Implicit Coscheduling: Coordinated Scheduling with Implicit
Information in Distributed Systems
Implicit Coscheduling: Coordinated Scheduling with Implicit
Information in Distributed Systems
In this thesis, we formalize the concept of an
implicitly-controlled system, also referred to as an implicit
system. In an implicit system, cooperating components do not
explicitly contact other components for control or state information;
instead, components infer remote state by observing naturally-occurring
local events and their corresponding implicit information, i.e.,
information available outside of a defined interface. Many systems,
particularly in distributed and networked environments, have leveraged
implicit control to simplify the implementation of services with
autonomous components.
To concretely demonstrate the advantages of implicit control, we propose
and implement implicit coscheduling, an algorithm for dynamically
coordinating the time-sharing of communicating processes across
distributed machines. Coordinated scheduling, required for
communicating processes to leverage the recent performance improvements
of switch-based networks and low overhead protocols, has traditionally
been achieved with explicit coscheduling. However, implementations of
explicit coscheduling often suffer from multiple failure points, high
context-switch overheads, and poor interaction with client-server,
interactive, and I/O-intensive jobs.
Implicit coscheduling supports not only traditional parallel applications
on Networks of Workstations, but also general-purpose workloads. By
observing and reacting to implicit information (e.g., the round-trip time of
request-response messages), processes across the system make independent
decisions that coordinate their scheduling in a fair and efficient manner.
The principle component of implicit coscheduling is conditional
two-phase waiting, a generalization of traditional two-phase waiting in
which spin-time is only partially determined before the process begins
waiting and may be conditionally increased depending upon events that occur
while the process spins. A second important component is a fair and
preemptive local operating system scheduler.
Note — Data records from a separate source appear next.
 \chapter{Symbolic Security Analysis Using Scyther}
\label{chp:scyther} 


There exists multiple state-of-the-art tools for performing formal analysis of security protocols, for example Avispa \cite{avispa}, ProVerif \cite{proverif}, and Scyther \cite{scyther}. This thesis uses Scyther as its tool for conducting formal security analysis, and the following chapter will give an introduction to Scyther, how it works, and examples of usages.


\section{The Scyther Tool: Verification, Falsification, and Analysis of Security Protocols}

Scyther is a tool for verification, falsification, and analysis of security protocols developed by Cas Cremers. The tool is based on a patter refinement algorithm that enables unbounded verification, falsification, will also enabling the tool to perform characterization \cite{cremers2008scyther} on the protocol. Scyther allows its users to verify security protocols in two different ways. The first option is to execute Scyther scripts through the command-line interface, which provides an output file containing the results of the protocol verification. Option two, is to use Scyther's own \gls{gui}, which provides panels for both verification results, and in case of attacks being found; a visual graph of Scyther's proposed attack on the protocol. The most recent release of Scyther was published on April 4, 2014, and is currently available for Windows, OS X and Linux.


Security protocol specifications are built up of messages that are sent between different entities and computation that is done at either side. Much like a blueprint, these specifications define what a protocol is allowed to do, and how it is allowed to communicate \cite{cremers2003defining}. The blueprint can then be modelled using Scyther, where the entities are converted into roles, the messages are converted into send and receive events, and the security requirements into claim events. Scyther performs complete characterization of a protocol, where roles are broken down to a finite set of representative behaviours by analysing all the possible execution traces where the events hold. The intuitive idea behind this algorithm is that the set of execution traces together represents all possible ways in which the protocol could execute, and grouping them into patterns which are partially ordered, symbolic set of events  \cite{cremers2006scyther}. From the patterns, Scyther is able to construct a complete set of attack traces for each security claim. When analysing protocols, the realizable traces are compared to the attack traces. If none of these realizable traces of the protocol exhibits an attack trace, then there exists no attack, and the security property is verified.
With simple models and analysis, we derive the appropriate baseline and
conditional spin amounts for the waiting algorithm as a function of
system parameters. We show through simulation and an implementation on
a cluster of 32 workstations that implicit coscheduling efficiently and
fairly handles competing applications with a wide range of communication
characteristics. We predict that most well-behaved parallel applications
will perform within 15% of ideal explicit coscheduling.